• **What you will do**:
The stretch from the line with "#### Partners" through the line with "para otros medios" in the records below: write it out exactly, and nothing else.

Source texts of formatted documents
.....
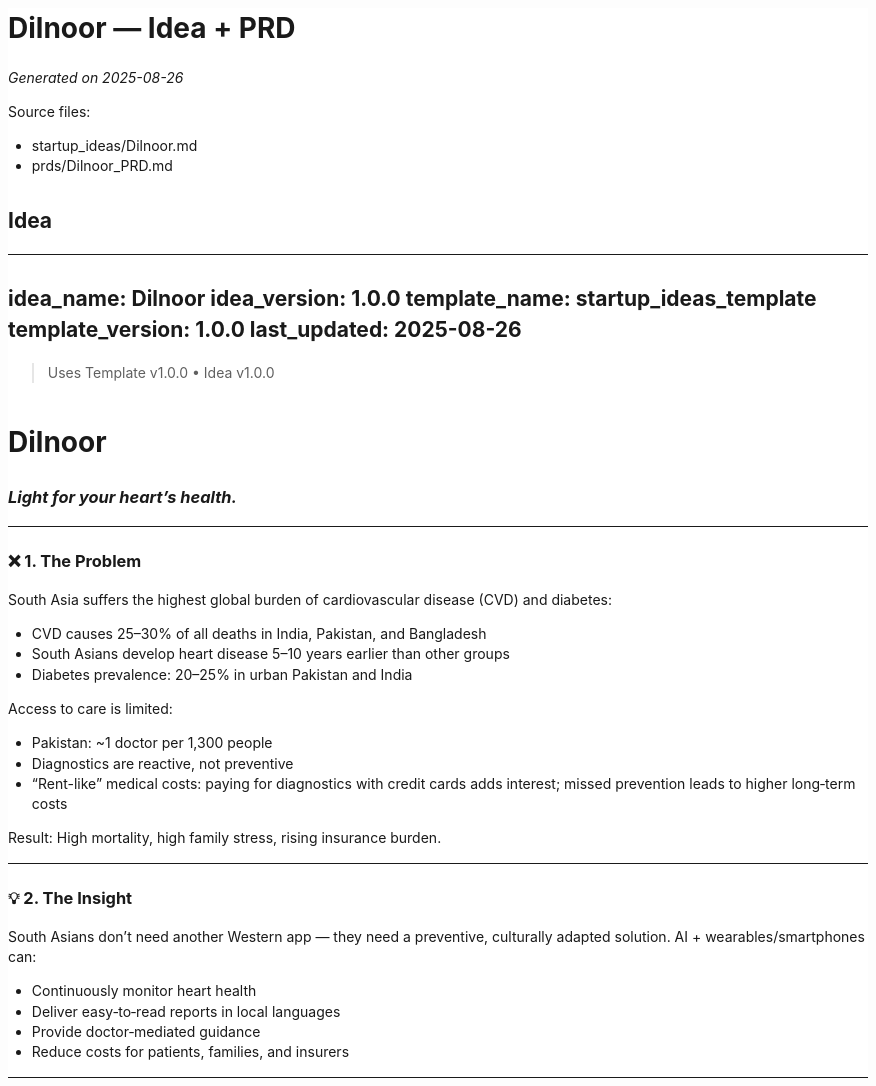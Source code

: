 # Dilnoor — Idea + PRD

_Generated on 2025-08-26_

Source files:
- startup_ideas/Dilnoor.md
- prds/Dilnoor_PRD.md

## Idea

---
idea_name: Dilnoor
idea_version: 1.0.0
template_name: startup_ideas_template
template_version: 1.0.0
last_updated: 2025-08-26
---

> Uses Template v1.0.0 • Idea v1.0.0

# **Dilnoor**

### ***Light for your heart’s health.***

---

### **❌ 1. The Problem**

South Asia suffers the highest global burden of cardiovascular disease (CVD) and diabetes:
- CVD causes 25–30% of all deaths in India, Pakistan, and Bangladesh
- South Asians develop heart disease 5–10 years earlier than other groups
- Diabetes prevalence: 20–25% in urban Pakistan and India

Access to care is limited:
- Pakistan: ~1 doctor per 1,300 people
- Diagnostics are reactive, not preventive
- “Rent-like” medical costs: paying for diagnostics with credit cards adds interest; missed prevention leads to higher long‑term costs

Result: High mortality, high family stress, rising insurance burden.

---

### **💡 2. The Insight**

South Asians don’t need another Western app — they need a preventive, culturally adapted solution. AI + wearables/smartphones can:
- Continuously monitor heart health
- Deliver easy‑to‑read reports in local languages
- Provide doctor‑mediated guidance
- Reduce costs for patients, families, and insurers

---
.....
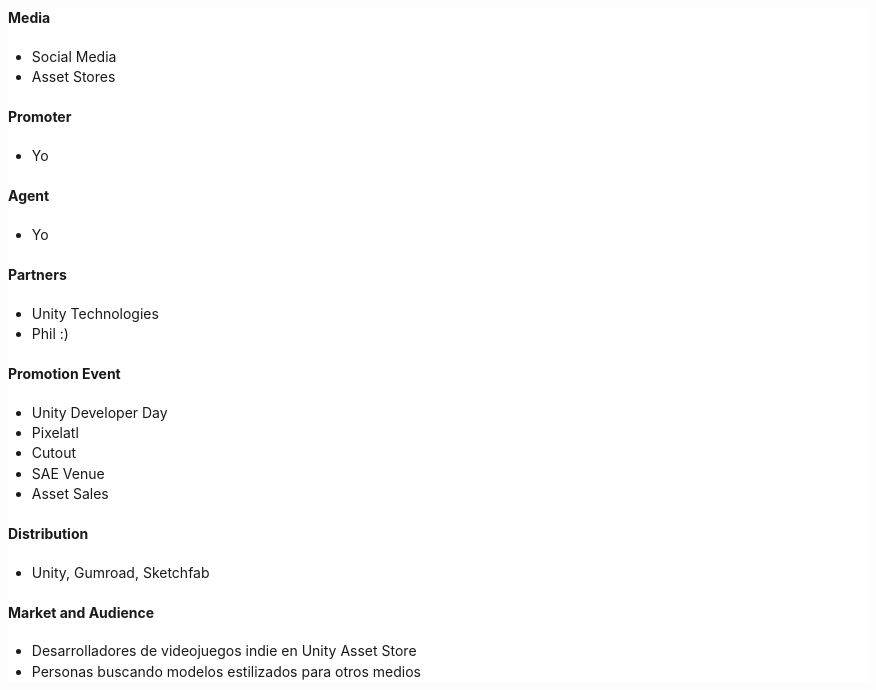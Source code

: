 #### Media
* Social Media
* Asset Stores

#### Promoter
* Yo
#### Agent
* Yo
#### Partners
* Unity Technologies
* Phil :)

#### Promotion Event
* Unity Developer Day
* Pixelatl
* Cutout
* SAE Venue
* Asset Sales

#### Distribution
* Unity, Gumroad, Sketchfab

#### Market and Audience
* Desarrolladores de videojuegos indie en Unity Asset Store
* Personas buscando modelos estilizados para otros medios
.....
• **Task response**:
#### Partners
* Unity Technologies
* Phil :)

#### Promotion Event
* Unity Developer Day
* Pixelatl
* Cutout
* SAE Venue
* Asset Sales

#### Distribution
* Unity, Gumroad, Sketchfab

#### Market and Audience
* Desarrolladores de videojuegos indie en Unity Asset Store
* Personas buscando modelos estilizados para otros medios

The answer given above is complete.